§ WORK TO COMPLETE:
Whenever the string "tabularx" turns up in a line of the data below, copy that line.

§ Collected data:
_ _ _ _ _
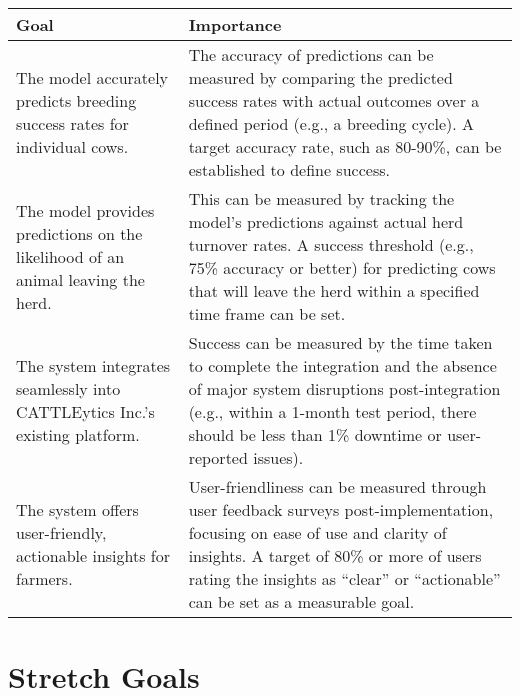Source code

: \documentclass{article}
\begin{document}
\begin{table}[H]
\centering
\begin{tabularx}{\textwidth}{|p{}|p{}|} %
\hline
\textbf{Goal} & \textbf{Importance} \\ \hline
The model accurately predicts breeding success rates for individual cows. & The accuracy of predictions can be measured by comparing the predicted success rates with actual outcomes over a defined period (e.g., a breeding cycle). A target accuracy rate, such as 80-90\%, can be established to define success. \\ \hline
The model provides predictions on the likelihood of an animal leaving the herd. & This can be measured by tracking the model's predictions against actual herd turnover rates. A success threshold (e.g., 75\% accuracy or better) for predicting cows that will leave the herd within a specified time frame can be set. \\ \hline
The system integrates seamlessly into CATTLEytics Inc.'s existing platform. & Success can be measured by the time taken to complete the integration and the absence of major system disruptions post-integration (e.g., within a 1-month test period, there should be less than 1\% downtime or user-reported issues). \\ \hline
The system offers user-friendly, actionable insights for farmers. & User-friendliness can be measured through user feedback surveys post-implementation, focusing on ease of use and clarity of insights. A target of 80\% or more of users rating the insights as “clear” or “actionable” can be set as a measurable goal. \\ \hline

\end{tabularx}
\end{table}

\FloatBarrier

\section{Stretch Goals}
\end{document}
_ _ _ _ _
§ REPLY TO THE TASK:
\begin{tabularx}{\textwidth}{|p{}|p{}|} %
\end{tabularx}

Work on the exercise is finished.